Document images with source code
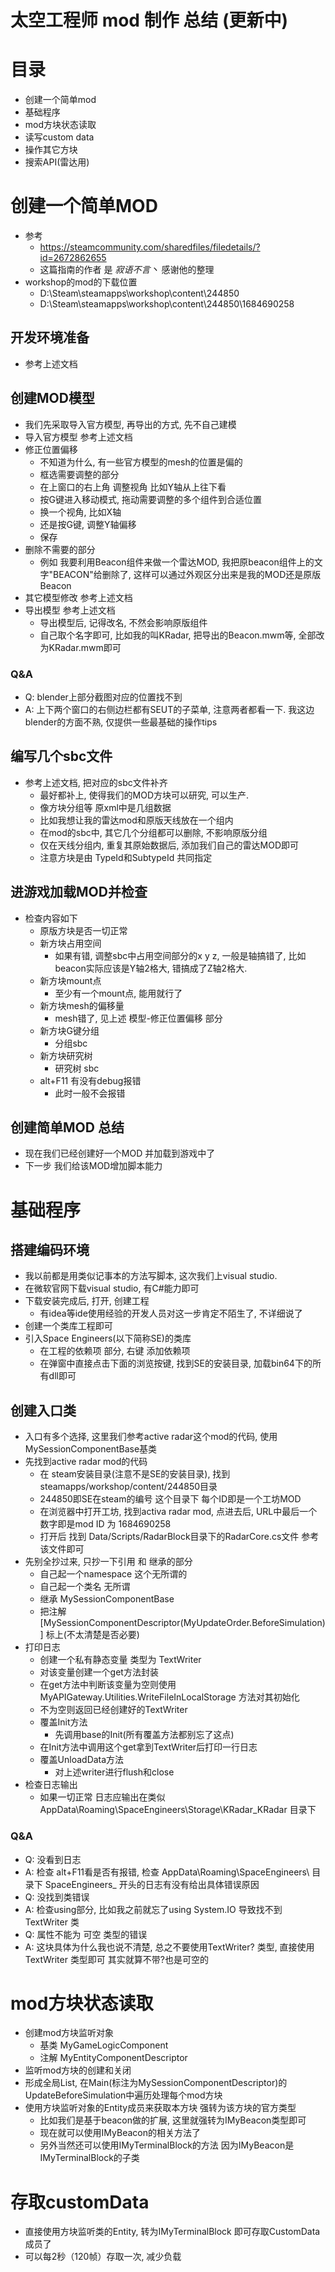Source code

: ﻿太空工程师 mod 制作 总结 (更新中)
==================================

# 目录
- 创建一个简单mod
- 基础程序
- mod方块状态读取
- 读写custom data
- 操作其它方块
- 搜索API(雷达用)


# 创建一个简单MOD
- 参考
  - https://steamcommunity.com/sharedfiles/filedetails/?id=2672862655
  - 这篇指南的作者 是 _寂语不言丶_ 感谢他的整理
- workshop的mod的下载位置
  - D:\Steam\steamapps\workshop\content\244850
  - D:\Steam\steamapps\workshop\content\244850\1684690258
## 开发环境准备
- 参考上述文档

## 创建MOD模型
- 我们先采取导入官方模型, 再导出的方式, 先不自己建模
- 导入官方模型 参考上述文档
- 修正位置偏移
  - 不知道为什么, 有一些官方模型的mesh的位置是偏的
  - 框选需要调整的部分
  - 在上窗口的右上角 调整视角 比如Y轴从上往下看
  - 按G键进入移动模式, 拖动需要调整的多个组件到合适位置
  - 换一个视角, 比如X轴
  - 还是按G键, 调整Y轴偏移
  - 保存
- 删除不需要的部分
  - 例如 我要利用Beacon组件来做一个雷达MOD, 我把原beacon组件上的文字"BEACON"给删除了, 这样可以通过外观区分出来是我的MOD还是原版Beacon
- 其它模型修改 参考上述文档
- 导出模型 参考上述文档
  - 导出模型后, 记得改名, 不然会影响原版组件
  - 自己取个名字即可, 比如我的叫KRadar, 把导出的Beacon.mwm等, 全部改为KRadar.mwm即可

### Q&A
- Q: blender上部分截图对应的位置找不到
- A: 上下两个窗口的右侧边栏都有SEUT的子菜单, 注意两者都看一下.
     我这边blender的方面不熟, 仅提供一些最基础的操作tips

## 编写几个sbc文件
- 参考上述文档, 把对应的sbc文件补齐
  - 最好都补上, 使得我们的MOD方块可以研究, 可以生产.
  - 像方块分组等 原xml中是几组数据
  - 比如我想让我的雷达mod和原版天线放在一个组内
  - 在mod的sbc中, 其它几个分组都可以删除, 不影响原版分组
  - 仅在天线分组内, 重复其原始数据后, 添加我们自己的雷达MOD即可
  - 注意方块是由 TypeId和SubtypeId 共同指定

## 进游戏加载MOD并检查
- 检查内容如下
  - 原版方块是否一切正常
  - 新方块占用空间
    - 如果有错, 调整sbc中占用空间部分的x y z, 一般是轴搞错了, 比如beacon实际应该是Y轴2格大, 错搞成了Z轴2格大.
  - 新方块mount点
    - 至少有一个mount点, 能用就行了
  - 新方块mesh的偏移量
    - mesh错了, 见上述 模型-修正位置偏移 部分
  - 新方块G键分组
    - 分组sbc
  - 新方块研究树
    - 研究树 sbc
  - alt+F11 有没有debug报错
    - 此时一般不会报错

## 创建简单MOD 总结
- 现在我们已经创建好一个MOD 并加载到游戏中了
- 下一步 我们给该MOD增加脚本能力

# 基础程序

## 搭建编码环境
- 我以前都是用类似记事本的方法写脚本, 这次我们上visual studio.
- 在微软官网下载visual studio, 有C#能力即可
- 下载安装完成后, 打开, 创建工程
  - 有idea等ide使用经验的开发人员对这一步肯定不陌生了, 不详细说了
- 创建一个类库工程即可
- 引入Space Engineers(以下简称SE)的类库
  - 在工程的依赖项 部分, 右键 添加依赖项
  - 在弹窗中直接点击下面的浏览按键, 找到SE的安装目录, 加载bin64下的所有dll即可

## 创建入口类
- 入口有多个选择, 这里我们参考active radar这个mod的代码, 使用MySessionComponentBase基类
- 先找到active radar mod的代码
  - 在 steam安装目录(注意不是SE的安装目录), 找到 steamapps/workshop/content/244850目录
  - 244850即SE在steam的编号 这个目录下 每个ID即是一个工坊MOD
  - 在浏览器中打开工坊, 找到activa radar mod, 点进去后, URL中最后一个数字即是mod ID 为 1684690258
  - 打开后 找到 Data/Scripts/RadarBlock目录下的RadarCore.cs文件 参考该文件即可
- 先别全抄过来, 只抄一下引用 和 继承的部分
  - 自己起一个namespace 这个无所谓的
  - 自己起一个类名 无所谓
  - 继承 MySessionComponentBase
  - 把注解 [MySessionComponentDescriptor(MyUpdateOrder.BeforeSimulation)] 标上(不太清楚是否必要)
- 打印日志
  - 创建一个私有静态变量 类型为 TextWriter
  - 对该变量创建一个get方法封装
  - 在get方法中判断该变量为空则使用 MyAPIGateway.Utilities.WriteFileInLocalStorage 方法对其初始化
  - 不为空则返回已经创建好的TextWriter
  - 覆盖Init方法
    - 先调用base的Init(所有覆盖方法都别忘了这点)
  - 在Init方法中调用这个get拿到TextWriter后打印一行日志
  - 覆盖UnloadData方法
    - 对上述writer进行flush和close
- 检查日志输出
  - 如果一切正常 日志应输出在类似 AppData\Roaming\SpaceEngineers\Storage\KRadar_KRadar 目录下

### Q&A
- Q: 没看到日志
- A: 检查 alt+F11看是否有报错, 检查 AppData\Roaming\SpaceEngineers\ 目录下 SpaceEngineers_ 开头的日志有没有给出具体错误原因
- Q: 没找到类错误
- A: 检查using部分, 比如我之前就忘了using System.IO 导致找不到 TextWriter 类
- Q: 属性不能为 可空 类型的错误
- A: 这块具体为什么我也说不清楚, 总之不要使用TextWriter? 类型, 直接使用 TextWriter 类型即可 其实就算不带?也是可空的


# mod方块状态读取
- 创建mod方块监听对象
  - 基类 MyGameLogicComponent
  - 注解 MyEntityComponentDescriptor
- 监听mod方块的创建和关闭
- 形成全局List, 在Main(标注为MySessionComponentDescriptor)的UpdateBeforeSimulation中遍历处理每个mod方块
- 使用方块监听对象的Entity成员来获取本方块 强转为该方块的官方类型
  - 比如我们是基于beacon做的扩展, 这里就强转为IMyBeacon类型即可
  - 现在就可以使用IMyBeacon的相关方法了
  - 另外当然还可以使用IMyTerminalBlock的方法 因为IMyBeacon是IMyTerminalBlock的子类

# 存取customData
- 直接使用方块监听类的Entity, 转为IMyTerminalBlock 即可存取CustomData成员了
- 可以每2秒（120帧）存取一次, 减少负载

Work required
In the records above, find the line containing "- 打开后 找到 Data/Scripts/RadarBlock目录下的RadarCore.cs文件" and output every line from the first through that one, exactly, omitting pictures.

Exercise answer
Source code

: ﻿太空工程师 mod 制作 总结 (更新中)
==================================

# 目录
- 创建一个简单mod
- 基础程序
- mod方块状态读取
- 读写custom data
- 操作其它方块
- 搜索API(雷达用)


# 创建一个简单MOD
- 参考
  - https://steamcommunity.com/sharedfiles/filedetails/?id=2672862655
  - 这篇指南的作者 是 _寂语不言丶_ 感谢他的整理
- workshop的mod的下载位置
  - D:\Steam\steamapps\workshop\content\244850
  - D:\Steam\steamapps\workshop\content\244850\1684690258
## 开发环境准备
- 参考上述文档

## 创建MOD模型
- 我们先采取导入官方模型, 再导出的方式, 先不自己建模
- 导入官方模型 参考上述文档
- 修正位置偏移
  - 不知道为什么, 有一些官方模型的mesh的位置是偏的
  - 框选需要调整的部分
  - 在上窗口的右上角 调整视角 比如Y轴从上往下看
  - 按G键进入移动模式, 拖动需要调整的多个组件到合适位置
  - 换一个视角, 比如X轴
  - 还是按G键, 调整Y轴偏移
  - 保存
- 删除不需要的部分
  - 例如 我要利用Beacon组件来做一个雷达MOD, 我把原beacon组件上的文字"BEACON"给删除了, 这样可以通过外观区分出来是我的MOD还是原版Beacon
- 其它模型修改 参考上述文档
- 导出模型 参考上述文档
  - 导出模型后, 记得改名, 不然会影响原版组件
  - 自己取个名字即可, 比如我的叫KRadar, 把导出的Beacon.mwm等, 全部改为KRadar.mwm即可

### Q&A
- Q: blender上部分截图对应的位置找不到
- A: 上下两个窗口的右侧边栏都有SEUT的子菜单, 注意两者都看一下.
     我这边blender的方面不熟, 仅提供一些最基础的操作tips

## 编写几个sbc文件
- 参考上述文档, 把对应的sbc文件补齐
  - 最好都补上, 使得我们的MOD方块可以研究, 可以生产.
  - 像方块分组等 原xml中是几组数据
  - 比如我想让我的雷达mod和原版天线放在一个组内
  - 在mod的sbc中, 其它几个分组都可以删除, 不影响原版分组
  - 仅在天线分组内, 重复其原始数据后, 添加我们自己的雷达MOD即可
  - 注意方块是由 TypeId和SubtypeId 共同指定

## 进游戏加载MOD并检查
- 检查内容如下
  - 原版方块是否一切正常
  - 新方块占用空间
    - 如果有错, 调整sbc中占用空间部分的x y z, 一般是轴搞错了, 比如beacon实际应该是Y轴2格大, 错搞成了Z轴2格大.
  - 新方块mount点
    - 至少有一个mount点, 能用就行了
  - 新方块mesh的偏移量
    - mesh错了, 见上述 模型-修正位置偏移 部分
  - 新方块G键分组
    - 分组sbc
  - 新方块研究树
    - 研究树 sbc
  - alt+F11 有没有debug报错
    - 此时一般不会报错

## 创建简单MOD 总结
- 现在我们已经创建好一个MOD 并加载到游戏中了
- 下一步 我们给该MOD增加脚本能力

# 基础程序

## 搭建编码环境
- 我以前都是用类似记事本的方法写脚本, 这次我们上visual studio.
- 在微软官网下载visual studio, 有C#能力即可
- 下载安装完成后, 打开, 创建工程
  - 有idea等ide使用经验的开发人员对这一步肯定不陌生了, 不详细说了
- 创建一个类库工程即可
- 引入Space Engineers(以下简称SE)的类库
  - 在工程的依赖项 部分, 右键 添加依赖项
  - 在弹窗中直接点击下面的浏览按键, 找到SE的安装目录, 加载bin64下的所有dll即可

## 创建入口类
- 入口有多个选择, 这里我们参考active radar这个mod的代码, 使用MySessionComponentBase基类
- 先找到active radar mod的代码
  - 在 steam安装目录(注意不是SE的安装目录), 找到 steamapps/workshop/content/244850目录
  - 244850即SE在steam的编号 这个目录下 每个ID即是一个工坊MOD
  - 在浏览器中打开工坊, 找到activa radar mod, 点进去后, URL中最后一个数字即是mod ID 为 1684690258
  - 打开后 找到 Data/Scripts/RadarBlock目录下的RadarCore.cs文件 参考该文件即可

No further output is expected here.